WORKING DATA:
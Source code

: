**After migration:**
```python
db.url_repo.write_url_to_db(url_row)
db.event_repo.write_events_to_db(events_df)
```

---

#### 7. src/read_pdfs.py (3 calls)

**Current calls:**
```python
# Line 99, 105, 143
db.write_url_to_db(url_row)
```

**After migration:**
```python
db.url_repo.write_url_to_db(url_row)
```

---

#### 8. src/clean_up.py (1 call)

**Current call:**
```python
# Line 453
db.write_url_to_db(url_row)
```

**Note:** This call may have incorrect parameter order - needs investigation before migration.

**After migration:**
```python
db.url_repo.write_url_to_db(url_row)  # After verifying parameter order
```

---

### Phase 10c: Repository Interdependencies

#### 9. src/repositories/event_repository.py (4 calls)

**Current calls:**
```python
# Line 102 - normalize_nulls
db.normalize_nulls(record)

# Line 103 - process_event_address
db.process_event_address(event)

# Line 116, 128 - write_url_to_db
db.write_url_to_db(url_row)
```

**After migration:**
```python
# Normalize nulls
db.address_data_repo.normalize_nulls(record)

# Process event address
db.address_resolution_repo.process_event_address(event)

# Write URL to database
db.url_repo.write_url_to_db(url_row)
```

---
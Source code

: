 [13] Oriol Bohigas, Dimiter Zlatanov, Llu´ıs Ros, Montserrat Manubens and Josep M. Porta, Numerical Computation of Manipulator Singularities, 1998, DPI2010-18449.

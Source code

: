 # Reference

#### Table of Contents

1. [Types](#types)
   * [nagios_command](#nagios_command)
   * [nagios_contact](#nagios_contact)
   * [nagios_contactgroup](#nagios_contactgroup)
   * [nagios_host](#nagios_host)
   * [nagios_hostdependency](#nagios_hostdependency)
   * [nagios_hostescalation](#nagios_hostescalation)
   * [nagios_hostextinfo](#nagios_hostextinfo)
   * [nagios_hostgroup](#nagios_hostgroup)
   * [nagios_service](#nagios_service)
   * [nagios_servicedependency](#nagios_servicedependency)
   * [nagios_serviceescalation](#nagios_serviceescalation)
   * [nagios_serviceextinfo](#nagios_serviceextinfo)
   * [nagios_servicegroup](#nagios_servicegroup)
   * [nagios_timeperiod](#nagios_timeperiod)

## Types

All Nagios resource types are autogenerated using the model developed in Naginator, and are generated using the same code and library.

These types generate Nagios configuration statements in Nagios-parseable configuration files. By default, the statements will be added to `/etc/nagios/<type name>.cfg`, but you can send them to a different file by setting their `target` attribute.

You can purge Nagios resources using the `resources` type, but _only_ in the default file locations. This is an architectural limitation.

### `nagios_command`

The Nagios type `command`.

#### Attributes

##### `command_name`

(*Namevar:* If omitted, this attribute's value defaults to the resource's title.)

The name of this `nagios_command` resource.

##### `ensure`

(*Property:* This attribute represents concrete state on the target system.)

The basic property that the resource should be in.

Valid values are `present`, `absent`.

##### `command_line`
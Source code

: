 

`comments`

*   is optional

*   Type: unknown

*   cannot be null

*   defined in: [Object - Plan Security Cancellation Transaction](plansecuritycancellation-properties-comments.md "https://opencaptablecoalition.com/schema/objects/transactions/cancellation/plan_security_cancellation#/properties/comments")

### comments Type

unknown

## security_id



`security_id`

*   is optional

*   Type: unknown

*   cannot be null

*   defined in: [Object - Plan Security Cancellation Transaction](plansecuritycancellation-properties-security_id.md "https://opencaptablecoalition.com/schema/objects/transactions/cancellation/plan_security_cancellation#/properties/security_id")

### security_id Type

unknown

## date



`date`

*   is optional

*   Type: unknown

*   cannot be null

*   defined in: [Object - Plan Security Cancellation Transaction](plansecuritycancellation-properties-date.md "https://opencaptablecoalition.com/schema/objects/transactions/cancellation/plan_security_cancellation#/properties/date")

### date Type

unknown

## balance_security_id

WHAT NEEDS TO BE DONE: All of the data should be retyped exactly.

RESPONSE FOR THIS EXERCISE:
Source code

:**After migration:**
```python
db.url_repo.write_url_to_db(url_row)
db.event_repo.write_events_to_db(events_df)
```

---

#### 7. src/read_pdfs.py (3 calls)

**Current calls:**
```python
# Line 99, 105, 143
db.write_url_to_db(url_row)
```

**After migration:**
```python
db.url_repo.write_url_to_db(url_row)
```

---

#### 8. src/clean_up.py (1 call)

**Current call:**
```python
# Line 453
db.write_url_to_db(url_row)
```

**Note:** This call may have incorrect parameter order - needs investigation before migration.

**After migration:**
```python
db.url_repo.write_url_to_db(url_row)  # After verifying parameter order
```

---

### Phase 10c: Repository Interdependencies

#### 9. src/repositories/event_repository.py (4 calls)

**Current calls:**
```python
# Line 102 - normalize_nulls
db.normalize_nulls(record)

# Line 103 - process_event_address
db.process_event_address(event)

# Line 116, 128 - write_url_to_db
db.write_url_to_db(url_row)
```

**After migration:**
```python
# Normalize nulls
db.address_data_repo.normalize_nulls(record)

# Process event address
db.address_resolution_repo.process_event_address(event)

# Write URL to database
db.url_repo.write_url_to_db(url_row)
```

---
Source code

: [13] Oriol Bohigas, Dimiter Zlatanov, Llu´ıs Ros, Montserrat Manubens and Josep M. Porta, Numerical Computation of Manipulator Singularities, 1998, DPI2010-18449.

Source code

: # Reference

#### Table of Contents

1. [Types](#types)
   * [nagios_command](#nagios_command)
   * [nagios_contact](#nagios_contact)
   * [nagios_contactgroup](#nagios_contactgroup)
   * [nagios_host](#nagios_host)
   * [nagios_hostdependency](#nagios_hostdependency)
   * [nagios_hostescalation](#nagios_hostescalation)
   * [nagios_hostextinfo](#nagios_hostextinfo)
   * [nagios_hostgroup](#nagios_hostgroup)
   * [nagios_service](#nagios_service)
   * [nagios_servicedependency](#nagios_servicedependency)
   * [nagios_serviceescalation](#nagios_serviceescalation)
   * [nagios_serviceextinfo](#nagios_serviceextinfo)
   * [nagios_servicegroup](#nagios_servicegroup)
   * [nagios_timeperiod](#nagios_timeperiod)

## Types

All Nagios resource types are autogenerated using the model developed in Naginator, and are generated using the same code and library.

These types generate Nagios configuration statements in Nagios-parseable configuration files. By default, the statements will be added to `/etc/nagios/<type name>.cfg`, but you can send them to a different file by setting their `target` attribute.

You can purge Nagios resources using the `resources` type, but _only_ in the default file locations. This is an architectural limitation.

### `nagios_command`

The Nagios type `command`.

#### Attributes

##### `command_name`

(*Namevar:* If omitted, this attribute's value defaults to the resource's title.)

The name of this `nagios_command` resource.

##### `ensure`

(*Property:* This attribute represents concrete state on the target system.)

The basic property that the resource should be in.

Valid values are `present`, `absent`.

##### `command_line`
Source code

: 

`comments`

*   is optional

*   Type: unknown

*   cannot be null

*   defined in: [Object - Plan Security Cancellation Transaction](plansecuritycancellation-properties-comments.md "https://opencaptablecoalition.com/schema/objects/transactions/cancellation/plan_security_cancellation#/properties/comments")

### comments Type

unknown

## security_id



`security_id`

*   is optional

*   Type: unknown

*   cannot be null

*   defined in: [Object - Plan Security Cancellation Transaction](plansecuritycancellation-properties-security_id.md "https://opencaptablecoalition.com/schema/objects/transactions/cancellation/plan_security_cancellation#/properties/security_id")

### security_id Type

unknown

## date



`date`

*   is optional

*   Type: unknown

*   cannot be null

*   defined in: [Object - Plan Security Cancellation Transaction](plansecuritycancellation-properties-date.md "https://opencaptablecoalition.com/schema/objects/transactions/cancellation/plan_security_cancellation#/properties/date")

### date Type

unknown

## balance_security_id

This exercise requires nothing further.